3. Sortir du présentisme ? Le retour de l'utopie

Les conflits qui entourent en Bauges les projets patrimoniaux prennent dès lors une autre signification.

Nous allons voir au cours de ce travail que les processus de patrimonialisation sont situés au coeur des politiques d'aménagement du territoire menées par différents organismes chargés du développement local et dotés d'une forme de pouvoir au premier rang desquels se trouve le Parc naturel régional. Il s'agit de conserver les caractéristiques du territoire, de préserver ce qui est appelé dans les divers documents préparatoires son « intégrité », ou encore son « authenticité ». En effet, le mode de développement proposé consiste en un accroissement du tourisme « doux » par une mise en valeur des ressources locales destinée aux touristes et citadins en visite sur celui-ci. Pour cela, décideurs et aménageurs s'attachent à protéger ce qui leur paraît attirant pour ce public. Ce sont entre autres ses paysages, sa faune et sa flore, mais aussi l'existence de certaines pratiques agricoles ou artisanales traditionnellement associées à la campagne. Ils s'efforcent globalement de perpétuer et de mettre en valeur un état de fait qui constitue en quelque-sorte un argument de vente pour le territoire.

Or, cette projection dans l'avenir peut-elle vraiment s'accorder avec celle des habitants des Bauges, dont nous avons vu qu'ils cherchent à bâtir une société différente, prenant en compte les particularités du monde rural contemporain et notamment son multiculturalisme ? Ils se situent dès lors dans une démarche que je qualifierai d'utopique, dans la mesure où ils ambitionnent de parvenir à un dépassement de la réalité présente pour aller vers un futur autre.

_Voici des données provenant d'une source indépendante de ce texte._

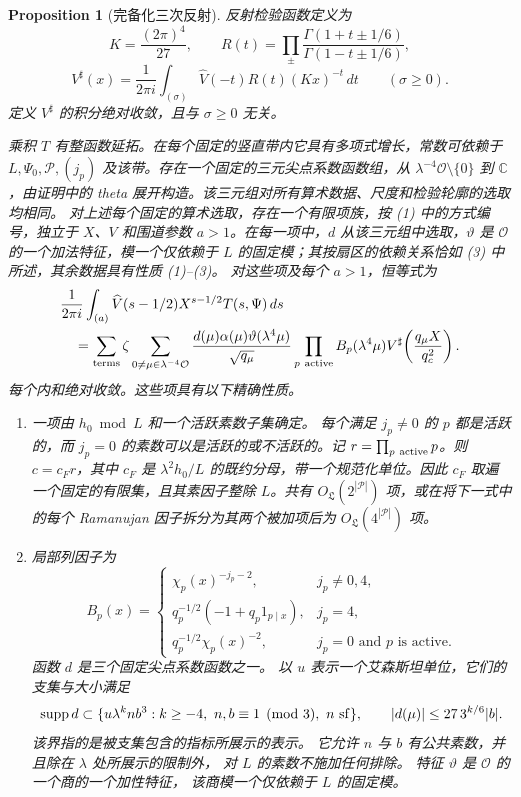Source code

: \documentclass[11pt,a4paper]{article}
\numberwithin{equation}{section}
\numberwithin{figure}{section}
\newtheorem{proposition}[theorem]{Proposition}
\theoremstyle{definition}
\theoremstyle{remark}
\begin{document}
\begin{proposition}[完备化三次反射]
反射检验函数定义为
\[
 K=\frac{(2\pi)^4}{27},\qquad
 R(t)=\prod_{\pm}\frac{\Gamma(1+t\pm1/6)}{\Gamma(1-t\pm1/6)},
\]
\[
 V^\sharp(x)=\frac1{2\pi i}\int_{(\sigma)}
       \widehat V(-t)R(t)(Kx)^{-t}\,dt\qquad(\sigma\ge0).
\]
定义 $V^\sharp$ 的积分绝对收敛，且与 $\sigma\ge0$ 无关。

乘积 $T$ 有整函数延拓。在每个固定的竖直带内它具有多项式增长，常数可依赖于 $L,\Psi_0,\mathcal P,(j_p)$ 及该带。存在一个固定的三元尖点系数函数组，从 $\lambda^{-4}\mathcal O\setminus\{0\}$ 到 $\mathbb C$，由证明中的 theta 展开构造。该三元组对所有算术数据、尺度和检验轮廓的选取均相同。
对上述每个固定的算术选取，存在一个有限项族，按 (1) 中的方式编号，独立于 $X$、$V$ 和围道参数 $a>1$。在每一项中，$d$ 从该三元组中选取，$\vartheta$ 是 $\mathcal O$ 的一个加法特征，模一个仅依赖于 $L$ 的固定模；其按扇区的依赖关系恰如 (3) 中所述，其余数据具有性质 (1)--(3)。
对这些项及每个 $a>1$，恒等式为
\begin{equation}\label{eq:reflection}
 \begin{aligned}
 &\frac1{2\pi i}\int_{(a)}\widehat V(s-1/2)X^{s-1/2}T(s,\Psi)\,ds\\
 &\quad=\sum_{\text{terms}}\zeta
 \sum_{0\ne\mu\in\lambda^{-4}\mathcal O}
 \frac{d(\mu)\alpha(\mu)\vartheta(\lambda^4\mu)}{\sqrt{q_\mu}}
 \prod_{p\ {\rm active}}B_p(\lambda^4\mu)
 V^\sharp\!\left(\frac{q_\mu X}{q_c^2}\right).
 \end{aligned}
\end{equation}
每个内和绝对收敛。这些项具有以下精确性质。

\begin{enumerate}
\item 一项由 $h_0\bmod L$ 和一个活跃素数子集确定。
每个满足 $j_p\ne0$ 的 $p$ 都是活跃的，而 $j_p=0$ 的素数可以是活跃的或不活跃的。记 $r=\prod_{p\ {\rm active}}p$。则
$c=c_Fr$，其中 $c_F$ 是 $\lambda^2h_0/L$ 的既约分母，带一个规范化单位。因此 $c_F$ 取遍一个固定的有限集，且其素因子整除 $L$。共有
$O_{\mathfrak L}(2^{|\mathcal P|})$ 项，或在将下一式中的每个 Ramanujan 因子拆分为其两个被加项后为
$O_{\mathfrak L}(4^{|\mathcal P|})$ 项。\item 局部列因子为
\[
 B_p(x)=\begin{cases}
 \chi_p(x)^{-j_p-2},&j_p\ne0,4,\\
 q_p^{-1/2}(-1+q_p1_{p\mid x}),&j_p=4,\\
 q_p^{-1/2}\chi_p(x)^{-2},&j_p=0\text{ and }p\text{ is active}.
 \end{cases}
\]
函数 $d$ 是三个固定尖点系数函数之一。
以 $u$ 表示一个艾森斯坦单位，它们的支集与大小满足
\begin{equation}
 \operatorname{supp}d\subset
 \{u\lambda^k n b^3:k\ge-4,\ n,b\equiv1\pmod3,\ n\ {\rm sf}\},
 \qquad |d(\mu)|\le27\,3^{k/6}|b|.
 \label{old-eq:4.3}
\end{equation}
该界指的是被支集包含的指标所展示的表示。
它允许 $n$ 与 $b$ 有公共素数，并且除在 $\lambda$ 处所展示的限制外，
对 $L$ 的素数不施加任何排除。
特征 $\vartheta$ 是 $\mathcal O$ 的一个商的一个加性特征，
该商模一个仅依赖于 $L$ 的固定模。


\end{enumerate}
\end{proposition}
\end{document}
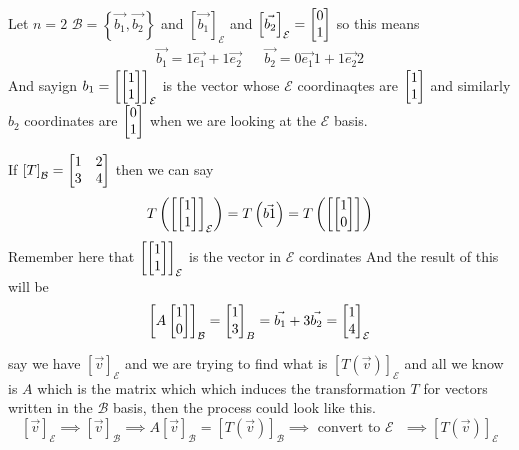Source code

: \documentclass[11pt]{book}
\begin{document}
\begin{eg}
    Let $n= 2$ $\mathcal{B} = \left\{ \vec{b_1} , \vec{b_2}  \right\} $ and $\left[ \vec{b_1}  \right]_{\mathcal{E}} $ and $\left[ \vec{b_2}  \right]_{\mathcal{E}} = \begin{bmatrix} 0 \\ 1 \end{bmatrix} $ so this means
    \begin{align*}
        \vec{b_1} = 1\vec{e_1}  + 1\vec{e_2}  && \vec{b_2} = 0\vec{e_1} 1 + 1\vec{e_2} 2
    \end{align*}
    And sayign $b_1= \left[ \begin{bmatrix} 1 \\ 1 \end{bmatrix}  \right]_{\mathcal{E}} $ is the vector whose $\mathcal{E} $ coordinaqtes are $\begin{bmatrix} 1 \\ 1 \end{bmatrix} $ and similarly $b_2$ coordinates are $\begin{bmatrix} 0 \\ 1 \end{bmatrix} $ when we are looking at the $\mathcal{E} $ basis. 
\end{eg}

\begin{eg}
    If $\left[ T \right]_{\mathcal{B}} = \begin{bmatrix} 1 & 2 \\ 3 & 4 \end{bmatrix}$ then we can say 
    \begin{equation*}
        T\left(\left[ \begin{bmatrix} 1 \\ 1 \end{bmatrix}  \right]_{\mathcal{E}} \right)= T\left(\vec{b1} \right)= T\left(\left[ \begin{bmatrix} 1 \\ 0 \end{bmatrix}  \right]_{\mathcal{}} \right)
    \end{equation*}
    Remember here that $\left[ \begin{bmatrix} 1 \\ 1 \end{bmatrix}  \right]_{\mathcal{E}} $ is the vector in $\mathcal{E} $ cordinates 
    And the result of this will be 
    \[
    \left[ A \begin{bmatrix} 1 \\ 0 \end{bmatrix}  \right]_{\mathcal{B}} = \begin{bmatrix} 1 \\ 3 \end{bmatrix} _{B} = \vec{b_1}  + 3\vec{b_2} = \begin{bmatrix} 1 \\ 4 \end{bmatrix} _{\mathcal{E} } 
    \]
\end{eg}

\begin{remark}
    say we have $\left[ \vec{v}  \right]_{\mathcal{E}} $ and we are trying to find what is $\left[ T\left(\vec{v} \right) \right]_{\mathcal{E}} $ and all we know is $A$ which is the matrix which which induces the transformation $T$ for vectors written in the $\mathcal{B} $ basis, then the process could look like this.
    \[
    \left[ \vec{v}  \right]_{\mathcal{E}} \implies \left[ \vec{v}  \right]_{\mathcal{B}} \implies A\left[ \vec{v}  \right]_{\mathcal{B}} =  \left[ T\left(\vec{v} \right) \right]_{\mathcal{B}} \implies \text{ convert to $\mathcal{E} $  } \implies \left[ T\left(\vec{v} \right) \right]_{\mathcal{E}} 
    \]
\end{remark}
\end{document}
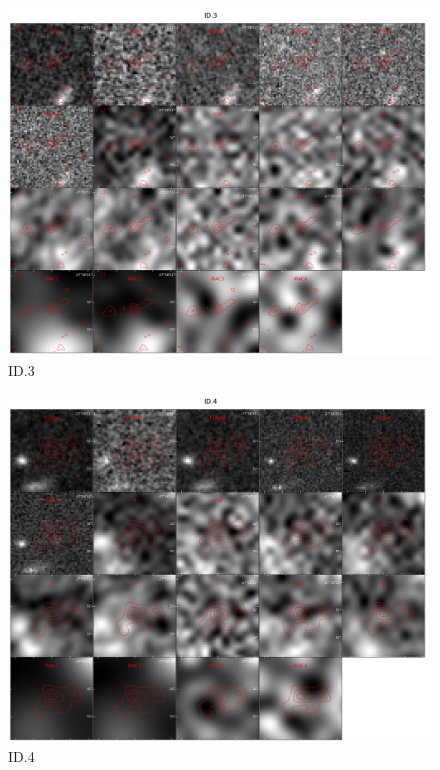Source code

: \begin{figure}[tbp]
\centering \includegraphics[width=160mm]{Matched/ASPECS_Cutout_2.jpg}
\caption{ID.3}
\label{fig:Match_Three}
\end{figure}

\begin{figure}[tbp]
\centering \includegraphics[width=160mm]{Matched/ASPECS_Cutout_3.jpg}
\caption{ID.4}
\label{fig:Match_Three}
\end{figure}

C'est pourquoi j'émets l'hypothèse que si les projets patrimoniaux ne répondent pas à l'attente des groupes sociaux qui habitent le territoire, ce n'est pas tant à cause du choix des épisodes du passé qu'ils sont chargés de mettre en valeur que parce qu'ils ne parviennent pas à dépasser une forme de célébration du présent. En effet, le besoin de mettre en scène un discours sur le passé - histoire, mémoire, patrimoine - existe dans tout groupe social, et les Baujus ne dérogent pas à la règle. Ce sont d'ailleurs souvent eux qui réclament les premiers la sauvegarde de bâtiments anciens, qui mènent des recherches sur tel ou tel point d'histoire locale, ou même constituent des associations pour sauver une scierie ou un four à pain. Ils sont donc loin de se désintéresser du passé. C'est seulement dans la mesure où les projets patrimoniaux semblent vouloir prolonger le présent du territoire à l'infini et ne laissent que peu de place à l'invention d'autres formes de vie en commun qu'ils apparaissent comme profondément insatisfaisants à leurs yeux.

Après avoir creusé la notion d'utopie, afin de montrer en quoi elle permet de lire l'attitude des habitants des Bauges par rapport au temps et au territoire, je tenterai, à partir des formules de Koselleck « espace d'expérience » et « horizon d'attente », de comprendre quels peuvent être les liens entre la représentation d'elle-même qu'une société construit et ses projets d'avenir. Enfin, j'examinerai en quoi le caractère utopique des projets des habitants peut nécessiter la remise en cause de l'attitude présentiste vis-à-vis du temps qui s'exprime entre autres au travers du patrimoine.